Ich gewinne den Eindruck, dass Plinius diverse ihm vorliegende Informationen unreflektiert und ohne Hinweis auf den Urheber und die Zeitstellung in sein Werk kopiert hat, wo sie dann gleichrangig mit amtlichen Daten (formulae provinciarum) präsentiert werden. Aus heutiger Sicht haarsträubend und ärgerlich. Denn das muss man erst einmal auseinander klauben können.
So ähnlich schreibt es ja auch Katičić: "Es ist charakteristisch für seine oberflächliche Arbeitsweise, daß er es gar nicht versucht die Beschreibung in den verschiedenen Quellen in Einklang zu bringen."
Fairerweise muss man in Rechnung stellen, dass Plinius auf keine topographischen Landkarten zurückgreifen konnte. Wir können uns rasch durch einen Blick in eine beliebige Landkarte einen Überblick über die Ausdehnung der Alpen verschaffen, diese Möglichkeit hatte Plinius nicht. Die Agrippa-Karte, die er oft zitiert, ist überhaupt nicht mit modernen Landkarten zu vergleichen, noch nicht einmal mit der respektgebietenden Pionierleistung des Ptolemaios, die zu Plinius' Zeit natürlich auch noch nicht verfügbar war. Es muss sich wohl um eine sehr stark schematisierte Karte gehandelt haben. Die Quellen, die Plinius verwendete, sind größtenteils nicht oder nur sehr fragmentarisch erhalten, und es ist gut möglich, dass auch diese schon in sich widersprüchlicher waren als das, was Plinius daraus exzerpiert hat.
 
Beim Namen Istriens erfahren wir nebenbei, was für haarsträubende Angaben in der Literatur herumspukten, die Plinius gesichtet hat:

"... Histriae. quam cognominatam a flumine Histro, in Hadriam effluente e Danuvio amne eodemque Histro exadversum Padi fauces, contrario eorum percussu mari interiecto dulcescente, plerique dixere falso, et Nepos etiam Padi accola; nullus enim ex Danuvio amnis in mare Hadriaticum effunditur."
=
"Dass Histrien nach dem Fluss Hister [eigentlich nur ein anderer Name für die Donau] benannt worden sein soll, der vom Strom Donau in die Adria fließen soll, gegenüber der Mündung des Po, und dass das von deren entgegengesetztem Zufluss das dazwischenliegende Meer süßer würde, behaupten mehrere - darunter Nepos, der am Po gelebt hat - fälschlicherweise: Denn von der Donau ergießt sich kein Strom in das Adriatische Meer."
 
Dass Histrien nach dem Fluss Hister [eigentlich nur ein anderer Name für die Donau] benannt worden sein soll
Hier zeigt sich Plinius wieder von seiner verständigen Seite, und klärt uns Leser auf, dass diese Namensherkunft geografisch ein Unsinn sein muss. Was ihm in diesem Kontext jedoch nicht präsent zu sein schien, ist die mythologische Verknüpfung der Region mit der Argonautensage:

Jason sei auf der Flucht vor den Kolchern über die Donau in die Adria gelangt. Medeas Bruder Absyrtes von Jason und Medea in einen Hinterhalt gelockt und ermordet, nach ihm seien die Apsyrtiden benannt (Inselgruppe in der Kvarner Bucht). Die überlebenden Kolcher hätten Pula gegründet und sich dort niedergelassen, aus Furcht vor der Bestrafung, die ihnen drohte, wenn sie ohne Vlies, ohne Medea heimkehrten. Das ist die Version von Apollonios von Rhodos (3. Jhdt. v. Chr.).

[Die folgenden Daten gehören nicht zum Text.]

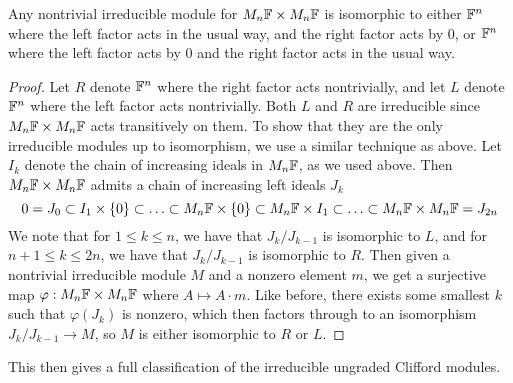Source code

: %
\begin{thm}
Any nontrivial irreducible module for $M_n\mathbb{F} \times M_n\mathbb{F}$ is isomorphic to
either $\mathbb{F}^n$ where the left factor acts in the usual way, and the right factor
acts by $0$, or $\mathbb{F}^n$ where the left factor acts by $0$ and the right factor
acts in the usual way.
\end{thm}
%
\begin{proof}
Let $R$ denote $\mathbb{F}^n$ where the right factor acts nontrivially, and let $L$
denote $\mathbb{F}^n$ where the left factor acts nontrivially. Both $L$ and $R$ are
irreducible since $M_n\mathbb{F} \times M_n\mathbb{F}$ acts transitively on them. To show
that they are the only irreducible modules up to isomorphism, we use a similar
technique as above. Let $I_k$ denote the chain of increasing ideals in $M_n\mathbb{F}$,
as we used above. Then $M_n\mathbb{F} \times M_n\mathbb{F}$ admits a chain of increasing left
ideals $J_k$
\[
0 = J_0 \subset I_1 \times \left\lbrace 0 \right\rbrace \subset \ldots \subset M_n\mathbb{F} \times \left\lbrace 0 \right\rbrace
\subset M_n\mathbb{F} \times I_1 \subset \ldots \subset M_n\mathbb{F} \times M_n\mathbb{F} = J_{2n}
\]
We note that for $1 \leq k \leq n$, we have that $J_k / J_{k-1}$ is isomorphic to
$L$, and for $n+1 \leq k \leq 2n$, we have that $J_k / J_{k-1}$ is isomorphic to
$R$. Then given a nontrivial irreducible module $M$ and a nonzero element $m$,
we get a surjective map $\varphi : M_n\mathbb{F} \times M_n\mathbb{F}$ where $A \mapsto A\cdot m$.
Like before, there exists some smallest $k$ such that $\varphi(J_k)$ is nonzero,
which then factors through to an isomorphism $J_k / J_{k-1} \to M$, so $M$
is either isomorphic to $R$ or $L$.
\end{proof}
%
This then gives a full classification of the irreducible ungraded Clifford
modules.\\

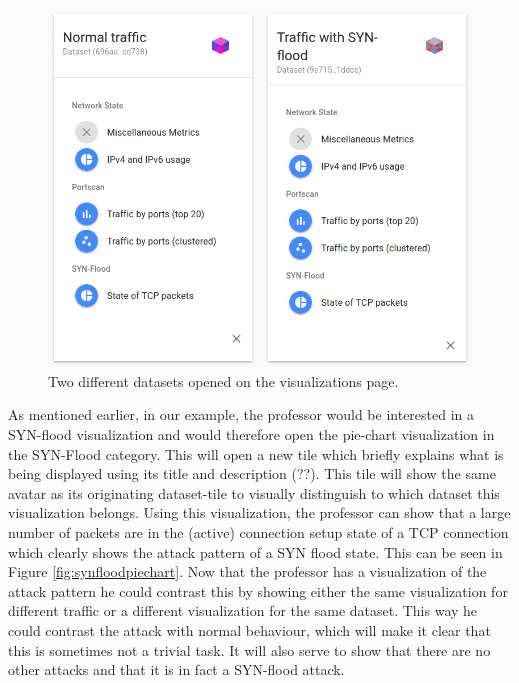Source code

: \begin{figure}
    \centering
    \includegraphics[width=13cm]{images/evaluation-dataset-tiles.png}
    \caption{Two different datasets opened on the visualizations page.}
    \label{fig:datasettiles}
\end{figure}
As mentioned earlier, in our example, the professor would be interested in a SYN-flood visualization and would therefore open the pie-chart visualization in the SYN-Flood category. This will open a new tile which briefly explains what is being displayed using its title and description (??). This tile will show the same avatar as its originating dataset-tile to visually distinguish to which dataset this visualization belongs. Using this visualization, the professor can show that a large number of packets are in the (active) connection setup state of a TCP connection which clearly shows the attack pattern of a SYN flood state. This can be seen in Figure \ref{fig:synfloodpiechart}. Now that the professor has a visualization of the attack pattern he could contrast this by showing either the same visualization for different traffic or a different visualization for the same dataset. This way he could contrast the attack with normal behaviour, which will make it clear that this is sometimes not a trivial task. It will also serve to show that there are no other attacks and that it is in fact a SYN-flood attack.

Jason habe Emona gegründet, fand ich bei Zosimos (5. Jdht), der immerhin physikalisch korrekt schildert, dass die Argo dafür vom Schwarzen Meer aus gegen die Strömung der Donau gerudert werden musste, und dass die Donau nicht in die Adria mündet. Dass man vor der Gründung Emonas die Abzweigung in die Save nicht verpassen sollte, erwähnt er nicht. Zosimos schildert dann, dass sie nach Überwinterung in Emona mit eigens dafür konstruierter Mechanik die Argo 400 Stadien (74 km) über Land karren mussten, um das Meer zu erreichen. Ich habe grob nachgemessen: das kommt ganz gut hin, wenn man ab Vrhnika (Nauportus) über die Hrusica (Ad Pirum) in den Golf von Triest will. Strabo (7.5) bestätigt die Weglänge im Wesentlichen, und nennt Nauportus als Hafen, von dem man via Save in die Donau gelangt, was auch korrekt ist.

Die Donau münde in die Adria bei Strabo: schon Theopompos, Eratosthenes und Polybios hätten das angeblich behauptet. Strabo selbst widerspricht dieser Behauptung gut 50-60 Jahre vor Plinius. Plinius ahmt wohl einfach nur den Strabo nach, und schiebt den Irrtum einem Gelehrten unter, den Strabo vergessen hatte zu erwähnen.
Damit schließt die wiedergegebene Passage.